Content starts
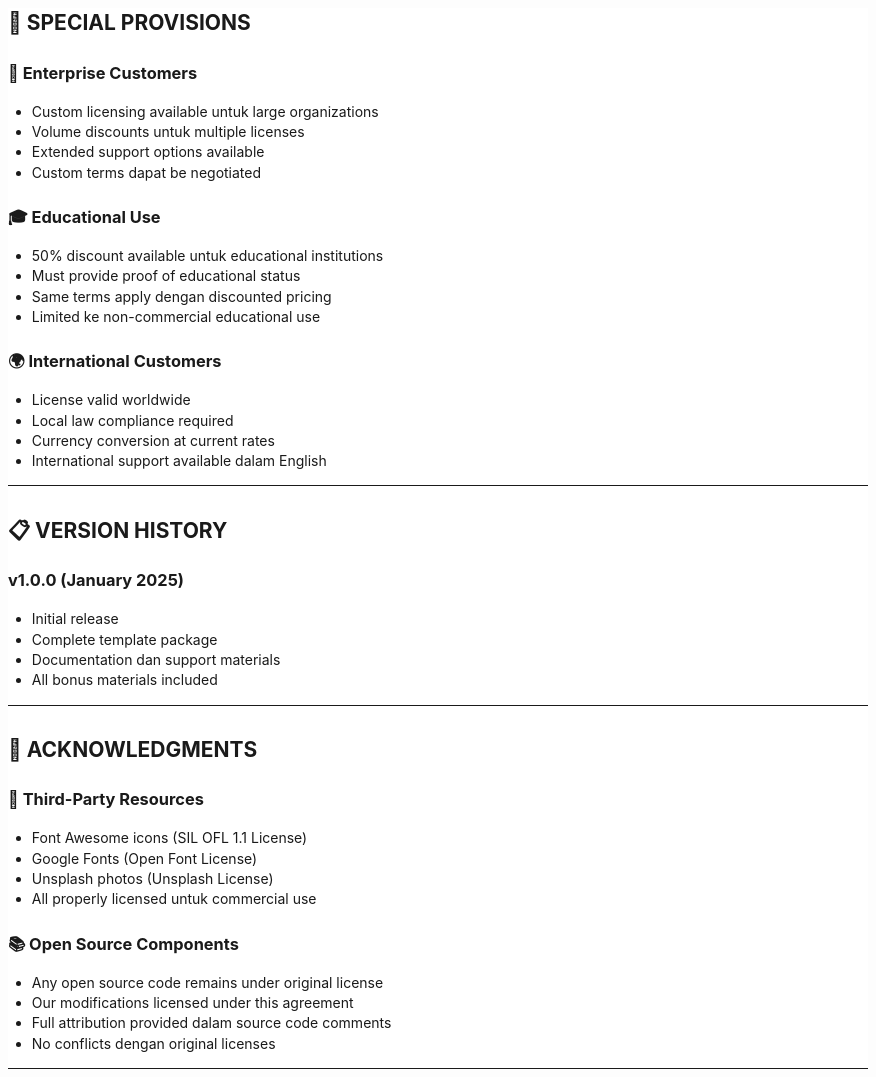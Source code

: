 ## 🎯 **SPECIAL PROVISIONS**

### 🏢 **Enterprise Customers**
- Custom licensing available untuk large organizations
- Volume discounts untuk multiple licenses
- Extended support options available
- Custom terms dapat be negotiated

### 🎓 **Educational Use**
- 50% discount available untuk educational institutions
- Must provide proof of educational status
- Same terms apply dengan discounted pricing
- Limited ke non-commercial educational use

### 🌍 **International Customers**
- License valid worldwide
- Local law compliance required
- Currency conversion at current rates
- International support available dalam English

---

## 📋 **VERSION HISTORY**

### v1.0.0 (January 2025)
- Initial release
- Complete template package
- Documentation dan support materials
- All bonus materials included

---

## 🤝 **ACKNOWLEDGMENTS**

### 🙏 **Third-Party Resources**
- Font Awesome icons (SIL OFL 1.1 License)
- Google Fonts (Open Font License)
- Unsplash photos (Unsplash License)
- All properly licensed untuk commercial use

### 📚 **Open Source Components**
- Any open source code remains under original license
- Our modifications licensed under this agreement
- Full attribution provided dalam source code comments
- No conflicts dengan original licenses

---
Content ends
Content starts
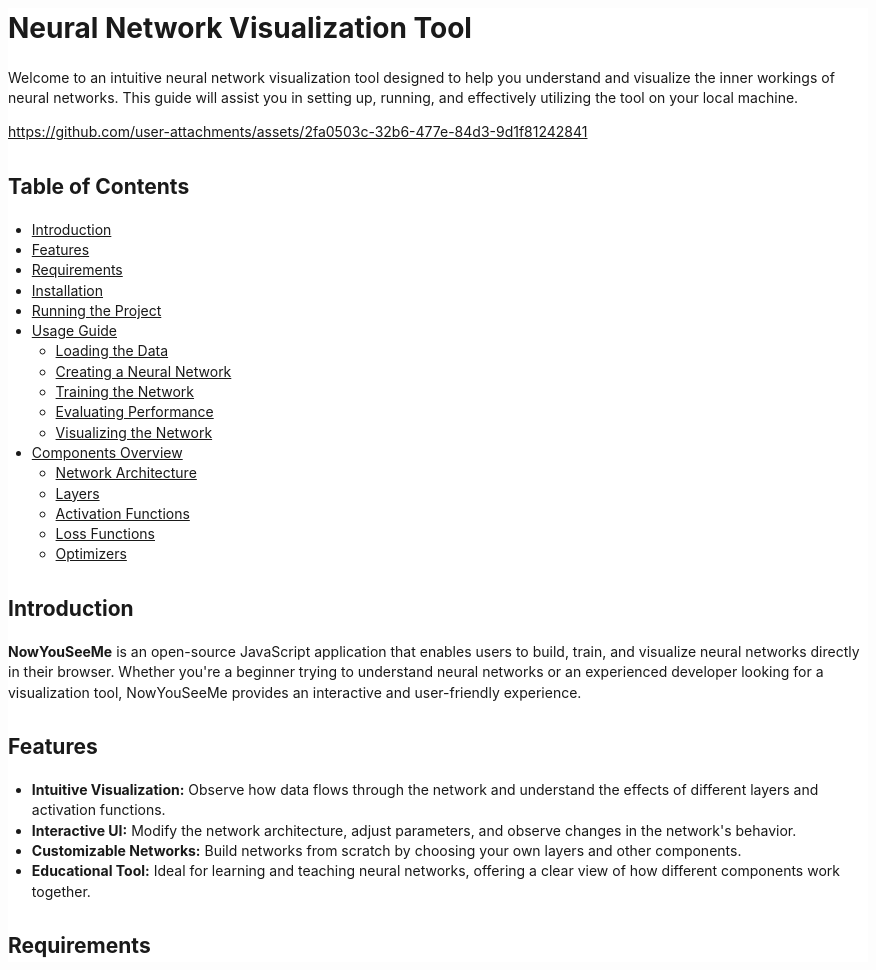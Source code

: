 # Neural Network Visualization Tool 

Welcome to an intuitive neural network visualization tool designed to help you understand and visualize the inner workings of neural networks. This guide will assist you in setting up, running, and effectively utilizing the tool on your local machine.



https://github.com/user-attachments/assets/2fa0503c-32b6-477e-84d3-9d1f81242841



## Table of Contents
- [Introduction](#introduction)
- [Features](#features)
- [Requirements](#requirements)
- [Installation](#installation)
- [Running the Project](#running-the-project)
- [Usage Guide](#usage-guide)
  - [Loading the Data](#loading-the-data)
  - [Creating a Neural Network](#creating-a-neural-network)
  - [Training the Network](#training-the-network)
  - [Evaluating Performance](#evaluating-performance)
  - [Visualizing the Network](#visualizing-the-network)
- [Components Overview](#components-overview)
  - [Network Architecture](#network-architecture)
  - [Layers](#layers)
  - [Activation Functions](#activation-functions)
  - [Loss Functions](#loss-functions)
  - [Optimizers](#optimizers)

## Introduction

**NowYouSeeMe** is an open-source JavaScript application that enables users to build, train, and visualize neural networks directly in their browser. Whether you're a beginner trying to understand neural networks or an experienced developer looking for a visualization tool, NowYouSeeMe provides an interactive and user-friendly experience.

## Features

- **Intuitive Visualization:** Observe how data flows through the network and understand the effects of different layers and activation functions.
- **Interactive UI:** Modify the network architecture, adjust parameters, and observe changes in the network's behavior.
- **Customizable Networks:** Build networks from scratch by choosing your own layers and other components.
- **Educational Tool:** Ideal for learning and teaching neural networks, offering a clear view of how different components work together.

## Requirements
Content ends
**THE PROBLEM:**
In the entries above, find the line holding "## Introduction" and the line holding "## Requirements", then retype exactly those two lines and every line between them, and nothing else.

**TASK ANSWER:**
## Introduction

**NowYouSeeMe** is an open-source JavaScript application that enables users to build, train, and visualize neural networks directly in their browser. Whether you're a beginner trying to understand neural networks or an experienced developer looking for a visualization tool, NowYouSeeMe provides an interactive and user-friendly experience.

## Features

- **Intuitive Visualization:** Observe how data flows through the network and understand the effects of different layers and activation functions.
- **Interactive UI:** Modify the network architecture, adjust parameters, and observe changes in the network's behavior.
- **Customizable Networks:** Build networks from scratch by choosing your own layers and other components.
- **Educational Tool:** Ideal for learning and teaching neural networks, offering a clear view of how different components work together.

## Requirements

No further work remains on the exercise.